▸ RECORD EXTRACTS:
┄┄┄┄┄┄┄┄┄┄
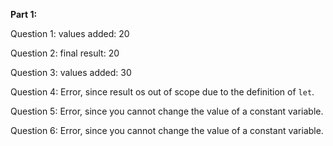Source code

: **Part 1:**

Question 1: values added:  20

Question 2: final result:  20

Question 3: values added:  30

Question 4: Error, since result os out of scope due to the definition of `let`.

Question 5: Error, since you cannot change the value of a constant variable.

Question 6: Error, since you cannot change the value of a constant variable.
┄┄┄┄┄┄┄┄┄┄
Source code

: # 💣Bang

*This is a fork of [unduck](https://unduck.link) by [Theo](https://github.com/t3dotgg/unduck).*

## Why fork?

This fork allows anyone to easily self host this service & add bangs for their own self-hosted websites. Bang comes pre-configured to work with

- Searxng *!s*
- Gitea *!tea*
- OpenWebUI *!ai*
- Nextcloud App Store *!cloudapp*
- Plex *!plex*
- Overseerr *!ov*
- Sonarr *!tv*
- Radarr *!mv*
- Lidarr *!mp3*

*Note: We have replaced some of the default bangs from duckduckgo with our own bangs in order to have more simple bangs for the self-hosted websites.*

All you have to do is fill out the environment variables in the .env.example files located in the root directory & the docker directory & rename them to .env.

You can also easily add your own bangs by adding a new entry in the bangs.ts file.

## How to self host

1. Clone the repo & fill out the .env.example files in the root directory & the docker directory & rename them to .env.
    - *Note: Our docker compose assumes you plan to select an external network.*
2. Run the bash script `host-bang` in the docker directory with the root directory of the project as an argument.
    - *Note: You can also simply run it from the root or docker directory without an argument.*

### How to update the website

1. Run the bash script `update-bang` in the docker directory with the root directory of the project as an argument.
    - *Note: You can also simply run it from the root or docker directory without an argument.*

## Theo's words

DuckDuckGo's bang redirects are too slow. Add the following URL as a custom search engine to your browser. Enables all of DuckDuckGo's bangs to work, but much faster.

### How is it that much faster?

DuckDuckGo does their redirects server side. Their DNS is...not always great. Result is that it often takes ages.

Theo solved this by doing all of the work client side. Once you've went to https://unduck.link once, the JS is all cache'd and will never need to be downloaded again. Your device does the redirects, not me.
┄┄┄┄┄┄┄┄┄┄
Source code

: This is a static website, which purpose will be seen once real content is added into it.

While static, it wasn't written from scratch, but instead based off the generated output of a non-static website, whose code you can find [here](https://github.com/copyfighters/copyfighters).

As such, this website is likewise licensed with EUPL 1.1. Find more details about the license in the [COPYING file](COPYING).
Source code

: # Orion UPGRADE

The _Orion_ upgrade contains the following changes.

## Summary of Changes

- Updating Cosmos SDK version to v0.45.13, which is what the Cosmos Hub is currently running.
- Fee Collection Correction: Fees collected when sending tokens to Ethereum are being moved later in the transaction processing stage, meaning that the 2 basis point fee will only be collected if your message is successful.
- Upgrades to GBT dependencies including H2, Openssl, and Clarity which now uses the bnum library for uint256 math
┄┄┄┄┄┄┄┄┄┄
▸ TASK DETAILS:
From the material above, copy exactly the lines between the line holding "- Fee Collection" and the line holding "- Upgrades to", inclusive, and only those.

▸ RESULT BELOW:
- Fee Collection Correction: Fees collected when sending tokens to Ethereum are being moved later in the transaction processing stage, meaning that the 2 basis point fee will only be collected if your message is successful.
- Upgrades to GBT dependencies including H2, Openssl, and Clarity which now uses the bnum library for uint256 math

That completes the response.